---------- PROVIDED RECORDS
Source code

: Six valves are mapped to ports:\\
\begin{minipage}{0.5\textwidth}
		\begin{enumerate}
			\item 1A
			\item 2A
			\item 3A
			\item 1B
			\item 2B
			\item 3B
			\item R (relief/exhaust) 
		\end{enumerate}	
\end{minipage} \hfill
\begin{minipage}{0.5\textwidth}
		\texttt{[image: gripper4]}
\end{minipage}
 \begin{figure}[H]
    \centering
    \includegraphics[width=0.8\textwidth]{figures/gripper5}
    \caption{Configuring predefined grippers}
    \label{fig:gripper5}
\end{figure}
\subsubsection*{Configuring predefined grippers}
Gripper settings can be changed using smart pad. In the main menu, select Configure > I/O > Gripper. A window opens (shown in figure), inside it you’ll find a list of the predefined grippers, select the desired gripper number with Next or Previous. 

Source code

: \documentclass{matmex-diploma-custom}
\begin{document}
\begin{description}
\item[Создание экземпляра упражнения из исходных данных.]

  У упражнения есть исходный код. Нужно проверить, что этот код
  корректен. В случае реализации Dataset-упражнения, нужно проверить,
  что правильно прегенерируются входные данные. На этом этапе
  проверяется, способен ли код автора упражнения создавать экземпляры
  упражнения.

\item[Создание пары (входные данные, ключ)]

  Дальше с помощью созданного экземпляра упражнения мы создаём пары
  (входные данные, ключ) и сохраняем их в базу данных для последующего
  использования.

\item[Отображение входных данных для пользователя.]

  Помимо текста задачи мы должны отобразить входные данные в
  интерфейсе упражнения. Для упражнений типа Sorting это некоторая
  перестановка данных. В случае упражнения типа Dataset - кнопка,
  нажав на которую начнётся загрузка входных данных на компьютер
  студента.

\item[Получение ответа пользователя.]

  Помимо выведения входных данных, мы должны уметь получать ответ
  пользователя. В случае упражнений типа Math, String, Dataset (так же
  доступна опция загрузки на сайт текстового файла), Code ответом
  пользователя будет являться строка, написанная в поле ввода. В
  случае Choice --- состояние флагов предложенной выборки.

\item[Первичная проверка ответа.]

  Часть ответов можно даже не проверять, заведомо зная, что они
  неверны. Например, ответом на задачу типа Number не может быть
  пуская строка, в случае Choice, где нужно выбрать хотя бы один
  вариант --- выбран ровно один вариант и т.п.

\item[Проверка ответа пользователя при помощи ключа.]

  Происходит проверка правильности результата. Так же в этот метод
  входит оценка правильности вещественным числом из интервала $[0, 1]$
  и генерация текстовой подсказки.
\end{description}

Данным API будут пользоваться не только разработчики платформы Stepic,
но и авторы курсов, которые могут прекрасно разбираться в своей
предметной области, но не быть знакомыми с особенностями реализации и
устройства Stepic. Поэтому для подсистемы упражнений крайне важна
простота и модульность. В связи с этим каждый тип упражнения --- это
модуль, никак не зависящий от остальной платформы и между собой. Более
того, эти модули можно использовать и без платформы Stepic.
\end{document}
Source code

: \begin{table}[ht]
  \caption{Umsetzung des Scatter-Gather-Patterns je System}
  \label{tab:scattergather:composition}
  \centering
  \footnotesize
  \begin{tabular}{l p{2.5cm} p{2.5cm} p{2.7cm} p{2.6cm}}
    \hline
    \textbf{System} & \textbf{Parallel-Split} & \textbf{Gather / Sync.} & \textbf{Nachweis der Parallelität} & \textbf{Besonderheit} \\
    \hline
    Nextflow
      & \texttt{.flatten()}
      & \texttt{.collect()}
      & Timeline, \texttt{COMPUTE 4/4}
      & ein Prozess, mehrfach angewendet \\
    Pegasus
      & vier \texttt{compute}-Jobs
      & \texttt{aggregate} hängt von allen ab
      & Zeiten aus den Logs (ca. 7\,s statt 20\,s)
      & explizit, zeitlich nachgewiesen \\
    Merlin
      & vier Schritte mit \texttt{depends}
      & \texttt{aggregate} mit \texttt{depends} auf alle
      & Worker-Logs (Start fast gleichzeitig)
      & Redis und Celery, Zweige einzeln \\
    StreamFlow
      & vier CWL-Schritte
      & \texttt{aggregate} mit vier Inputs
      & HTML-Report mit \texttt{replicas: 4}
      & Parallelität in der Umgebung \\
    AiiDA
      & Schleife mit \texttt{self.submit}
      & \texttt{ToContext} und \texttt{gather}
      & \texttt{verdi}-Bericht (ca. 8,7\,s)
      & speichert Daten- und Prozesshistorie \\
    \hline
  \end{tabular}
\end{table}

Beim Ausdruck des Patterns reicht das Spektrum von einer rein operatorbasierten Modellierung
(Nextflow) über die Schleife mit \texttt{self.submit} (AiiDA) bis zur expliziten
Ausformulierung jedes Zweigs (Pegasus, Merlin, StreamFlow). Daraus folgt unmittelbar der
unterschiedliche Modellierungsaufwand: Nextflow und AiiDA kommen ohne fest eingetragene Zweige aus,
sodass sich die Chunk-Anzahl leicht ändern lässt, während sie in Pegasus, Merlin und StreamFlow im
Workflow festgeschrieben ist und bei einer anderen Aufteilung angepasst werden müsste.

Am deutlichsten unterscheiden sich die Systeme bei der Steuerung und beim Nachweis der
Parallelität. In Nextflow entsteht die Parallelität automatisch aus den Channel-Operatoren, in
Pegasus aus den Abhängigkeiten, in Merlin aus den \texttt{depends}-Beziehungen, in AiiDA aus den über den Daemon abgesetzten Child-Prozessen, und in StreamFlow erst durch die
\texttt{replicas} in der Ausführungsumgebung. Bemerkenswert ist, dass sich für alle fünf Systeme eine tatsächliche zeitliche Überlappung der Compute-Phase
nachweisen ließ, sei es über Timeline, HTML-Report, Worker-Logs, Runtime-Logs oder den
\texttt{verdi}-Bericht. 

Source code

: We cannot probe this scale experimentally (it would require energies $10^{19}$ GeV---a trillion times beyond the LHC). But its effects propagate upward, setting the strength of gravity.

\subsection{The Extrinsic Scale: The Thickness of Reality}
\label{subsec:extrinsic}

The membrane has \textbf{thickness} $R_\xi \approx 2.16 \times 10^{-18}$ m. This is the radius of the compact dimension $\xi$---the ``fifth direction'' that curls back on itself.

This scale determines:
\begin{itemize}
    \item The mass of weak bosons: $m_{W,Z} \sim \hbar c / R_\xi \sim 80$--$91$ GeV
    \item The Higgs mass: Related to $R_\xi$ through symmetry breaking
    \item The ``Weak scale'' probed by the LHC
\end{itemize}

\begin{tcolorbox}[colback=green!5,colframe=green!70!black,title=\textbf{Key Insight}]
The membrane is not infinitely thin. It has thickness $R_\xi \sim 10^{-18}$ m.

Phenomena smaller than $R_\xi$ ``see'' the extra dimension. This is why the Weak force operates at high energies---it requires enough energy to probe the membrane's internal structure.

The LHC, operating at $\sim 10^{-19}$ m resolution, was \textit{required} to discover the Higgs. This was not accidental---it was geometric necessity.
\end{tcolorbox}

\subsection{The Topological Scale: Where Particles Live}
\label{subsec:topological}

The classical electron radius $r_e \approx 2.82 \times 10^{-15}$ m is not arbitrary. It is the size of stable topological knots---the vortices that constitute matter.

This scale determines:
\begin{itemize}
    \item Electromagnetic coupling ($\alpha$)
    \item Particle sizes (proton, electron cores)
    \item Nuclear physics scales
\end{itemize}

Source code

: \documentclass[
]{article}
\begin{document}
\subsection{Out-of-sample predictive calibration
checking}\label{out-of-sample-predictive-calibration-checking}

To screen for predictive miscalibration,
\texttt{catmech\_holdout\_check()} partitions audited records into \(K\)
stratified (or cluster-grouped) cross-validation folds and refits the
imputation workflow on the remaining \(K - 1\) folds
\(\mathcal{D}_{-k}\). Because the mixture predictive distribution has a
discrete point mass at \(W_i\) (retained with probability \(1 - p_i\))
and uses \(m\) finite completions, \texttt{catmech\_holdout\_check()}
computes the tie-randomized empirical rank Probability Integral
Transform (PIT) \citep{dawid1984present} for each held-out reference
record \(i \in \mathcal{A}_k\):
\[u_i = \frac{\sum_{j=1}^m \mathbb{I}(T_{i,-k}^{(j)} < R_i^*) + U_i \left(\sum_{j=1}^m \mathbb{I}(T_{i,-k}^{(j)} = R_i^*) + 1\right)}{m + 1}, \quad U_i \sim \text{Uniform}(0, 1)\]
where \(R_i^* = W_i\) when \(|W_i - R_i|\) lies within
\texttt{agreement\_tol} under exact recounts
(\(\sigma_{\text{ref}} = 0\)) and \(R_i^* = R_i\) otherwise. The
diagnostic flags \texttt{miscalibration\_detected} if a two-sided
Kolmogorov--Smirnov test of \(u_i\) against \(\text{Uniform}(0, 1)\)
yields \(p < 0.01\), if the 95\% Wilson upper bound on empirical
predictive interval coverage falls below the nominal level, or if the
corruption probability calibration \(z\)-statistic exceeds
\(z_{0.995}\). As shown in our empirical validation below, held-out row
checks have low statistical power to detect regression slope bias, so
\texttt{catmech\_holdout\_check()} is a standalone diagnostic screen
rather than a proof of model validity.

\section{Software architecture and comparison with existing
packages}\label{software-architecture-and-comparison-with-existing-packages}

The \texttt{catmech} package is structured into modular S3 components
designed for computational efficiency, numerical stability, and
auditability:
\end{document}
--------------------
## WHAT YOU NEED TO DO
Out of the records above, pick each line that contains the string "Choice".

## ANSWER TO THIS PROBLEM
  случае Choice --- состояние флагов предложенной выборки.
  пуская строка, в случае Choice, где нужно выбрать хотя бы один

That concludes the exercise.